Basic Operational ESG Program Issues (Part III of III)

A supervising ESG Committee has to resolve several basic questions in order to build out its ESG program.

  • What are the company’s ESG risks?
  • How is the company’s ESG program tailored to its ESG risk profile?
  • What kind of information are investors, shareholders and stakeholders demanding as part of a disclosure framework?
  • How will the company collect, assess, and monitor relevant data, and the disclose key metrics to relevant stakeholders and regulators?

If these questions sound somewhat familiar to the ethics and compliance program function, welcome to the world of ESG – a new world that shares many operational principles with ethics and compliance programs.  Both ESG and E&C programs involve risk assessments, policies, procedures and controls to mitigate risks, leveraging ESG and E&C requirements across the business, and monitoring, measurement and reporting on performance.  What a surprise.

This does not mean that Chief Ethics and Compliance Officers should add ESG to their responsibilities.  It only means that CECOs should have an important seat at the ESG table at which they can contribute to overall design and implantation of an ESG program.

CECOs also know how to leverage technology, data analytics and other functions that will play an important role in any ESG program.  In this area, CECOs can advise ESG officers on how to embrace technology, build data analytics and then ultimately monitor their program through data sampling, monitoring and oversight.  Internal Audit has much to offer here as well given its responsibilities over SOX reporting and other data collection, monitoring and performance metrics.

ESG programs have to be designed around basic operational issues, including (1) information collection; (2) accuracy and reliability of information; (3) data collection procedures; (4) coordination with disclosure procedures; and (5) testing, audits and monitoring of process to ensure accuracy and effective operations.

ESG goals and commitments have to be set at the board and senior executive levels.  Obviously, they will have a direct and immediate impact on company operations – investments, resources and business operational planning will all be implicated.  The ESG function will be charged with implementation of ESG policies and procedures, data management and program evaluation, monitoring and performance metrics.

ESG will impact not only the bottom line financial performance, investments and strategic planning but many other aspects of corporate operations – talent management, resource allocation, information technology, ethics and compliance objectives and operations, and security.

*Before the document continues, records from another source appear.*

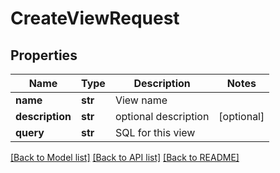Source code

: # CreateViewRequest

## Properties
Name | Type | Description | Notes
------------ | ------------- | ------------- | -------------
**name** | **str** | View name | 
**description** | **str** | optional description | [optional] 
**query** | **str** | SQL for this view | 

[[Back to Model list]](../README.md#documentation-for-models) [[Back to API list]](../README.md#documentation-for-api-endpoints) [[Back to README]](../README.md)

ESG planning has to include program evaluation and independent auditing procedures. Similar to external financial auditors, and risk and compliance program assessments, a new “cottage industry” will be born surrounding the evaluation of ESG programs.  Such assessments will extend way beyond information or disclosure reliability but to program design, risk evaluation, program operations, coordinating with disclosure functions and overall accuracy in reporting.

As the SEC digs into the ESG issue, the SEC is likely to adopt a mandatory reporting framework akin to other issues of importance – cybersecurity is just one example.  Whatever mandatory requirements are imposed, third-party assessments and audits are going to be necessary.